Saved entries
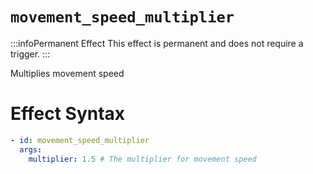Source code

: # `movement_speed_multiplier`
:::infoPermanent Effect
This effect is permanent and does not require a trigger.
:::

Multiplies movement speed

# Effect Syntax
```yaml
- id: movement_speed_multiplier
  args:
    multiplier: 1.5 # The multiplier for movement speed
```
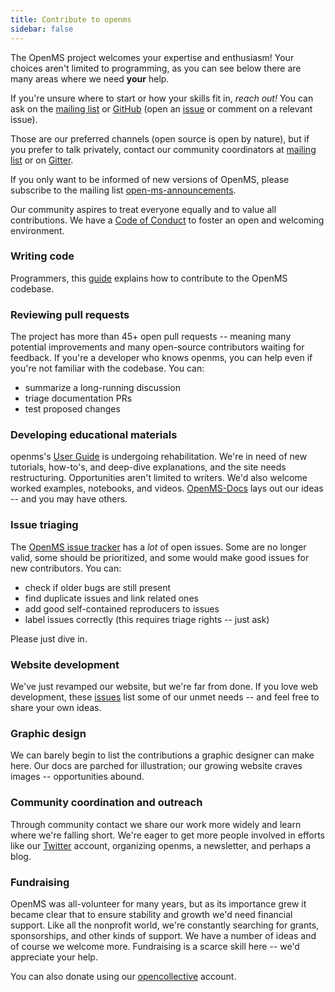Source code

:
 ```yaml
---
title: Contribute to openms
sidebar: false
---
```


The OpenMS project welcomes your expertise and enthusiasm!
Your choices aren't limited to programming, as you can
see below there are many areas where we need **your** help.

If you're unsure where to start or how your skills fit in, _reach out!_ You
can ask on the [mailing
list](https://lists.sourceforge.net/lists/listinfo/open-ms-general/) or
[GitHub](http://github.com/openms/openms) (open an
[issue](https://github.com/openms/openms/issues) or comment on a relevant
issue).

Those are our preferred channels (open source is open by nature), but
if you prefer to talk privately, contact our community coordinators at [mailing
list](https://lists.sourceforge.net/lists/listinfo/open-ms-general/) or on [Gitter](https://gitter.im/OpenMS/OpenMS).

If you only want to be informed of new versions of OpenMS, please subscribe to the mailing list [open-ms-announcements](https://lists.sourceforge.net/lists/listinfo/open-ms-announcements).

Our community aspires to treat everyone equally and to value all
contributions. We have a [Code of Conduct](/code-of-conduct) to foster an open
and welcoming environment.

### Writing code

Programmers, this
[guide](https://github.com/OpenMS/OpenMS/blob/develop/CONTRIBUTING.md)
explains how to contribute to the OpenMS codebase.

### Reviewing pull requests
The project has more than 45+ open pull requests -- meaning many potential
improvements and many open-source contributors waiting for feedback. If you're
a developer who knows openms, you can help even if you're not familiar with the
codebase. You can:
* summarize a long-running discussion
* triage documentation PRs
* test proposed changes


### Developing educational materials

openms's [User Guide](https://github.com/OpenMS/OpenMS/wiki) is undergoing rehabilitation.
We're in need of new tutorials, how-to's, and deep-dive explanations, and the
site needs restructuring. Opportunities aren't limited to writers. We'd also
welcome worked examples, notebooks, and videos. [OpenMS-Docs](https://github.com/OpenMS/OpenMS-docs/issues)
lays out our ideas -- and you may have others.


### Issue triaging

The [OpenMS issue tracker](https://github.com/openms/openms/issues) has a _lot_
of open issues. Some are no longer valid, some should be prioritized, and some
would make good issues for new contributors.  You can:

* check if older bugs are still present
* find duplicate issues and link related ones
* add good self-contained reproducers to issues
* label issues correctly (this requires triage rights -- just ask)

Please just dive in.


### Website development

We've just revamped our website, but we're far from done. If you love web
development, these
[issues](https://github.com/openms/openms.de)
list some of our unmet needs -- and feel free to share your own ideas.


### Graphic design

We can barely begin to list the contributions a graphic designer can make here.
Our docs are parched for illustration; our growing website craves images --
opportunities abound.

### Community coordination and outreach

Through community contact we share our work more widely and learn where we're
falling short. We're eager to get more people involved in efforts like our
[Twitter](https://twitter.com/OpenMSTeam) account, organizing openms, a newsletter, and perhaps a blog.

### Fundraising

OpenMS was all-volunteer for many years, but as its importance grew it became
clear that to ensure stability and growth we'd need financial support. Like all the nonprofit world, we're
constantly searching for grants, sponsorships, and other kinds of support. We
have a number of ideas and of course we welcome more. Fundraising is a scarce
skill here -- we'd appreciate your help.

You can also donate using our [opencollective](https://opencollective.com/openms) account.
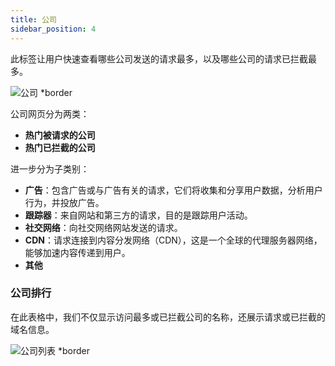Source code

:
 ```yaml
---
title: 公司
sidebar_position: 4
---
```


此标签让用户快速查看哪些公司发送的请求最多，以及哪些公司的请求已拦截最多。

![公司 \*border](https://cdn.adtidy.org/content/kb/dns/private/new_dns/statistics/companies.png)

公司网页分为两类：

- **热门被请求的公司**
- **热门已拦截的公司**

进一步分为子类别：

- **广告**：包含广告或与广告有关的请求，它们将收集和分享用户数据，分析用户行为，并投放广告。
- **跟踪器**：来自网站和第三方的请求，目的是跟踪用户活动。
- **社交网络**：向社交网络网站发送的请求。
- **CDN**：请求连接到内容分发网络（CDN），这是一个全球的代理服务器网络，能够加速内容传递到用户。
- **其他**

### 公司排行

在此表格中，我们不仅显示访问最多或已拦截公司的名称，还展示请求或已拦截的域名信息。

![公司列表 \*border](https://cdn.adtidy.org/content/kb/dns/private/new_dns/statistics/top_companies_breakdown.png)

Work instruction →
Please set down exactly the lines from the first line of the data above through the line with "or on [Gitter](https://gitter.im/OpenMS/OpenMS).", both included, leaving out the pictures.

Task result →
Source code

: # `movement_speed_multiplier`
:::infoPermanent Effect
This effect is permanent and does not require a trigger.
:::

Multiplies movement speed

# Effect Syntax
```yaml
- id: movement_speed_multiplier
  args:
    multiplier: 1.5 # The multiplier for movement speed
```
Source code

:
 ```yaml
---
title: Contribute to openms
sidebar: false
---
```


The OpenMS project welcomes your expertise and enthusiasm!
Your choices aren't limited to programming, as you can
see below there are many areas where we need **your** help.

If you're unsure where to start or how your skills fit in, _reach out!_ You
can ask on the [mailing
list](https://lists.sourceforge.net/lists/listinfo/open-ms-general/) or
[GitHub](http://github.com/openms/openms) (open an
[issue](https://github.com/openms/openms/issues) or comment on a relevant
issue).

Those are our preferred channels (open source is open by nature), but
if you prefer to talk privately, contact our community coordinators at [mailing
list](https://lists.sourceforge.net/lists/listinfo/open-ms-general/) or on [Gitter](https://gitter.im/OpenMS/OpenMS).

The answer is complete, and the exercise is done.